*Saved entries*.
---+---

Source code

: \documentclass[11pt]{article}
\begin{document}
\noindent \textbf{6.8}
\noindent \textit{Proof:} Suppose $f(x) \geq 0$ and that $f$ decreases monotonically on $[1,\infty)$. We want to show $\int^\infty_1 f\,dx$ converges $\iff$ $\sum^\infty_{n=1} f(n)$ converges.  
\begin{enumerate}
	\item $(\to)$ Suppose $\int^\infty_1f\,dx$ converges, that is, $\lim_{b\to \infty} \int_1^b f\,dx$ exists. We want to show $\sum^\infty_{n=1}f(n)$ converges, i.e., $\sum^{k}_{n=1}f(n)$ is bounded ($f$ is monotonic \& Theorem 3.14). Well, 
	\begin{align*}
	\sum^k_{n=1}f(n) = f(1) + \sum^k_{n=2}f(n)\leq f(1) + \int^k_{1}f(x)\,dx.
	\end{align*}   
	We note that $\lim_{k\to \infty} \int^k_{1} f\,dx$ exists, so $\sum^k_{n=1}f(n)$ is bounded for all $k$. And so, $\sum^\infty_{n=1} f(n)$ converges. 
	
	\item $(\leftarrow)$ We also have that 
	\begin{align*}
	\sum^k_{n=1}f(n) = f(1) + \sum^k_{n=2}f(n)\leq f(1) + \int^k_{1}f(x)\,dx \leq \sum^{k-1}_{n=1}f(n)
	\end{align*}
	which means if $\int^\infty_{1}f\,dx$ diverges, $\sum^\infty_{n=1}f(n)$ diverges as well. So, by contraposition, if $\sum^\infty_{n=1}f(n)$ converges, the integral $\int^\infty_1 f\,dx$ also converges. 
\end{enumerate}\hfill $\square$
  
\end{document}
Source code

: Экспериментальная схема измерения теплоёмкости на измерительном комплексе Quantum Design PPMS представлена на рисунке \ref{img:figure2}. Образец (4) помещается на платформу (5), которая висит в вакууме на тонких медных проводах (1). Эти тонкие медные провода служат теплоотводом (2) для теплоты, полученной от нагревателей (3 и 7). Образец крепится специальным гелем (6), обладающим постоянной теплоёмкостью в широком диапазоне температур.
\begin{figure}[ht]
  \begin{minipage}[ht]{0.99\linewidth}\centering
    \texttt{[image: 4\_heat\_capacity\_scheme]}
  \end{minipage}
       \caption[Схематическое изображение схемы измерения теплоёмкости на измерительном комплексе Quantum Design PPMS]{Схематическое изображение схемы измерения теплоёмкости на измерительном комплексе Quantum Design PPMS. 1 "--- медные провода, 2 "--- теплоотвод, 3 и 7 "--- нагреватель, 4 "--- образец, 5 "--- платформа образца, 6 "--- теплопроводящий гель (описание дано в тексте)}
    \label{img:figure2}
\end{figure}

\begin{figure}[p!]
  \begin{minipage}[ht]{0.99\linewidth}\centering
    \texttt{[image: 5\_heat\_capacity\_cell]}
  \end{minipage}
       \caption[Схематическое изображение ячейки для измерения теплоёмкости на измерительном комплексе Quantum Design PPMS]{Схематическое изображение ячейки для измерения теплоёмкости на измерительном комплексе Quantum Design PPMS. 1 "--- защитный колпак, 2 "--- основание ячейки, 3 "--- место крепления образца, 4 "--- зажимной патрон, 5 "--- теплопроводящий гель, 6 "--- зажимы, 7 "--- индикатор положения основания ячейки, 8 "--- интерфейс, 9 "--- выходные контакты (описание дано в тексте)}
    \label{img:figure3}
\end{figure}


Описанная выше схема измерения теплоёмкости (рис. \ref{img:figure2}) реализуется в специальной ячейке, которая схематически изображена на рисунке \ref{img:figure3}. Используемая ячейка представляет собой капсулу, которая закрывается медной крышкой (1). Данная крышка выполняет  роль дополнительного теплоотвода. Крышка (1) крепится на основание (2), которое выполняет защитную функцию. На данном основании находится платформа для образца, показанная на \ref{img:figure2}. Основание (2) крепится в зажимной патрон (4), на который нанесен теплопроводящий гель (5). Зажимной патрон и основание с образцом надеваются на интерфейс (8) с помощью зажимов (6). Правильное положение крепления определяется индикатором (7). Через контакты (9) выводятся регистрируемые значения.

---+---

*Goal of the exercise*. The response should be a verbatim transcription of the data.

*Answer section*.
Source code

: \documentclass[11pt]{article}
\begin{document}
\noindent \textbf{6.8}
\noindent \textit{Proof:} Suppose $f(x) \geq 0$ and that $f$ decreases monotonically on $[1,\infty)$. We want to show $\int^\infty_1 f\,dx$ converges $\iff$ $\sum^\infty_{n=1} f(n)$ converges.  
\begin{enumerate}
	\item $(\to)$ Suppose $\int^\infty_1f\,dx$ converges, that is, $\lim_{b\to \infty} \int_1^b f\,dx$ exists. We want to show $\sum^\infty_{n=1}f(n)$ converges, i.e., $\sum^{k}_{n=1}f(n)$ is bounded ($f$ is monotonic \& Theorem 3.14). Well, 
	\begin{align*}
	\sum^k_{n=1}f(n) = f(1) + \sum^k_{n=2}f(n)\leq f(1) + \int^k_{1}f(x)\,dx.
	\end{align*}   
	We note that $\lim_{k\to \infty} \int^k_{1} f\,dx$ exists, so $\sum^k_{n=1}f(n)$ is bounded for all $k$. And so, $\sum^\infty_{n=1} f(n)$ converges. 
	
	\item $(\leftarrow)$ We also have that 
	\begin{align*}
	\sum^k_{n=1}f(n) = f(1) + \sum^k_{n=2}f(n)\leq f(1) + \int^k_{1}f(x)\,dx \leq \sum^{k-1}_{n=1}f(n)
	\end{align*}
	which means if $\int^\infty_{1}f\,dx$ diverges, $\sum^\infty_{n=1}f(n)$ diverges as well. So, by contraposition, if $\sum^\infty_{n=1}f(n)$ converges, the integral $\int^\infty_1 f\,dx$ also converges. 
\end{enumerate}\hfill $\square$
  
\end{document}
Source code

: Экспериментальная схема измерения теплоёмкости на измерительном комплексе Quantum Design PPMS представлена на рисунке \ref{img:figure2}. Образец (4) помещается на платформу (5), которая висит в вакууме на тонких медных проводах (1). Эти тонкие медные провода служат теплоотводом (2) для теплоты, полученной от нагревателей (3 и 7). Образец крепится специальным гелем (6), обладающим постоянной теплоёмкостью в широком диапазоне температур.
\begin{figure}[ht]
  \begin{minipage}[ht]{0.99\linewidth}\centering
    \texttt{[image: 4\_heat\_capacity\_scheme]}
  \end{minipage}
       \caption[Схематическое изображение схемы измерения теплоёмкости на измерительном комплексе Quantum Design PPMS]{Схематическое изображение схемы измерения теплоёмкости на измерительном комплексе Quantum Design PPMS. 1 "--- медные провода, 2 "--- теплоотвод, 3 и 7 "--- нагреватель, 4 "--- образец, 5 "--- платформа образца, 6 "--- теплопроводящий гель (описание дано в тексте)}
    \label{img:figure2}
\end{figure}

\begin{figure}[p!]
  \begin{minipage}[ht]{0.99\linewidth}\centering
    \texttt{[image: 5\_heat\_capacity\_cell]}
  \end{minipage}
       \caption[Схематическое изображение ячейки для измерения теплоёмкости на измерительном комплексе Quantum Design PPMS]{Схематическое изображение ячейки для измерения теплоёмкости на измерительном комплексе Quantum Design PPMS. 1 "--- защитный колпак, 2 "--- основание ячейки, 3 "--- место крепления образца, 4 "--- зажимной патрон, 5 "--- теплопроводящий гель, 6 "--- зажимы, 7 "--- индикатор положения основания ячейки, 8 "--- интерфейс, 9 "--- выходные контакты (описание дано в тексте)}
    \label{img:figure3}
\end{figure}


Описанная выше схема измерения теплоёмкости (рис. \ref{img:figure2}) реализуется в специальной ячейке, которая схематически изображена на рисунке \ref{img:figure3}. Используемая ячейка представляет собой капсулу, которая закрывается медной крышкой (1). Данная крышка выполняет  роль дополнительного теплоотвода. Крышка (1) крепится на основание (2), которое выполняет защитную функцию. На данном основании находится платформа для образца, показанная на \ref{img:figure2}. Основание (2) крепится в зажимной патрон (4), на который нанесен теплопроводящий гель (5). Зажимной патрон и основание с образцом надеваются на интерфейс (8) с помощью зажимов (6). Правильное положение крепления определяется индикатором (7). Через контакты (9) выводятся регистрируемые значения.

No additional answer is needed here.